Pete Jacobsen

1950–2002

I can only write in any detail about the time I worked with Pete Jacobsen in those early days, but there are other tributes, reminiscences and obituaries available. Here are a few:

Pete Jacobsen

Pete Jacobsen

My connection with Pete goes back to 1974 and my band Perfect Stranger, for whom I wrote Life & Times. I told the drummer Dave Barry I was looking for a good keyboard player, and he sent me to a pub called the Ship York in Surrey Docks, at that time the most godforsaken, end-of-the-world place you could imagine, where Pete had a residency with a trio. This utterly astounding blind pianist was playing with (as far as I recall) a hopeless bass player and a moderate drummer, and clearly carrying the whole thing. As a party piece he did La Bamba, with a fairly highly evolved version of the riff in his left hand and shaking a tambourine in time with his right! We talked, I told him about what I was doing and he seemed very keen, so he was in.

Pete was very taken with the rhythmic and formal challenges of my music: no repeated choruses, different time signatures in almost every bar and keys all over the place. (As a huge admirer of Frank Zappa’s music, I recall playing Zomby Woof from the Overnite Sensation album to Pete, with its quintuplets and 5/8 bars, and he was blown away.) I wrote out the dots for all the other players, who’d never seen anything like it, and asked Pete what I should do for him. ‘Make me a tape,’ he said, so for a 12 minute piece he got a tape about an hour long consisting of me saying, ‘the next bar’s in 3/4 with two beats of Cm9 and a beat of Fm7; the next bar’s in 5/8...’ and so on, and playing slowly the occasional passage where I wanted him to play something specific — deadly stuff! However, within a couple of days he’d not only memorised all this, he’d turned it into real music, and this without having any idea what the other parts would be doing.

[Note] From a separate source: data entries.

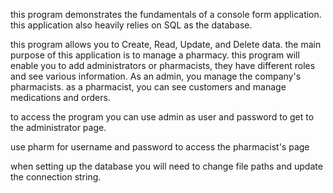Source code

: this program demonstrates the fundamentals of a console form application. this application also heavily relies on SQL as the database.

this program allows you to Create, Read, Update, and Delete data. the main purpose of this application is to manage a pharmacy. this program will enable you to add administrators or pharmacists, they have different roles and see various information. As an admin, you manage the company's pharmacists. as a pharmacist, you can see customers and manage medications and orders.

to access the program you can use admin as user and password to get to the administrator page.

use pharm for username and password to access the pharmacist's page

when setting up the database you will need to change file paths and update the connection string.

What’s more, within two or three rehearsals he knew everyone else’s parts better than they did: I would stop the music and be processing what I’d just heard to analyse what went wrong, when Pete would beat me to it and say ‘[insert name] played a C sharp instead of a C natural’ or whatever. Astonishing! And to cap it all, when we met for our very first rehearsal, in the back room of a pub in Islington, although the piano provided was reasonably in tune with itself it was, fortunately fairly accurately, a semitone flat... and Pete transposed the whole piece on the spot! I couldn’t believe who I had the privilege to be working with. As well as having the most acute musical ear I have ever encountered, and phenomenal powers of memory, he was at the same time a genuinely sensitive and inventive musician — with, for good measure, a terrific technique.

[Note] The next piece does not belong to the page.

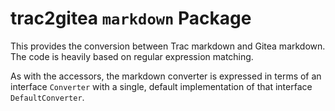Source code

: # trac2gitea `markdown` Package

This provides the conversion between Trac markdown and Gitea markdown.
The code is heavily based on regular expression matching.

As with the accessors, the markdown converter is expressed in terms of an interface `Converter` with a single, default implementation of that interface `DefaultConverter`.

Pete was determinedly independent, coming into London on the train from his home in Southend on his own, carting a keyboard and an amplifier. On one occasion he arrived looking somewhat dishevelled, and when asked what had happened he told us he’d fallen off the edge of the station platform, but he was completely unfazed by this and got straight to work rehearsing. He was also independent in his views about music. I once asked him if he liked Bartók’s string quartets, which particularly interested me at the time (and still do), and he said no. When I asked why, he said, ‘Because they sound like piddle.’ There’s really no arguing with that, so we never agreed about the Bartók quartets.

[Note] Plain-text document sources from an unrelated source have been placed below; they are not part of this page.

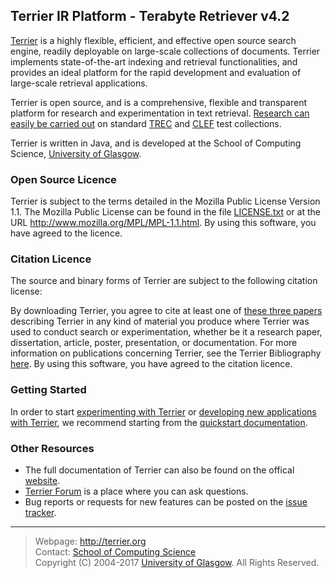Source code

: Terrier IR Platform - Terabyte Retriever v4.2
-----------------------------------

[Terrier](http://terrier.org) is a highly flexible, efficient, and effective open source search engine, readily deployable on large-scale collections of documents. Terrier implements state-of-the-art indexing and retrieval functionalities, and provides an ideal platform for the rapid development and evaluation of large-scale retrieval applications.

Terrier is open source, and is a comprehensive, flexible and transparent platform for research and experimentation in text retrieval. [Research can easily be carried out](http://terrier.org/docs/current/bibliography.html) on standard [TREC](http://trec.nist.gov/) and [CLEF](http://www.clef-initiative.eu/) test collections.

Terrier is written in Java, and is developed at the School of Computing Science, [University of Glasgow](http://www.gla.ac.uk/).

### Open Source Licence

Terrier is subject to the terms detailed in the Mozilla Public License
Version 1.1. The Mozilla Public License can be found in the file
[LICENSE.txt](LICENCE.txt) or at the URL http://www.mozilla.org/MPL/MPL-1.1.html.
By using this software, you have agreed to the licence.

### Citation Licence

The source and binary forms of Terrier are subject to the following
citation license: 

By downloading Terrier, you agree to cite at least
one of [these three papers](docs/bibliography.html) describing Terrier in any kind of material 
you produce where Terrier was used to conduct search or 
experimentation, whether be it a research paper, dissertation, 
article, poster, presentation, or documentation. For more information
on publications concerning Terrier, see the Terrier Bibliography
[here](doc/bibliography.html). By using this software, you have agreed to the
citation licence.

### Getting Started

In order to start [experimenting with Terrier](quickstart_experiments.md) or 
[developing new applications with Terrier](quickstart-integratedsearch.md), we recommend starting from the [quickstart documentation](docs/index.html). 

### Other Resources
* The full documentation of Terrier can also be found on the offical [website](http://terrier.org/). 
* [Terrier Forum](http://terrier.org/forum/) is a place where you can ask questions.
* Bug reports or requests for new features can be posted on the [issue tracker](http://terrier.org/issues/browse/TR). 

------------------------
> Webpage: <http://terrier.org>  
> Contact: [School of Computing Science](http://www.dcs.gla.ac.uk/)  
> Copyright (C) 2004-2017 [University of Glasgow](http://www.gla.ac.uk/). All Rights Reserved.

After Perfect Stranger came to its inevitable — though now temporary — end I saw Pete at gigs occasionally over the years — among other things, he played in Morrissey Mullen for a while. I would go up to him at the bar and say the magic words, ‘three and three quarters four,’ and he knew exactly who he was talking to. He never achieved major recognition — certainly not what he deserved — but he was universally admired by the musicians he worked with. He was the one they all wanted to have in their bands, whatever the genre. The first movement of Life & Times, the piece we worked on for all those months, is now dedicated to his memory.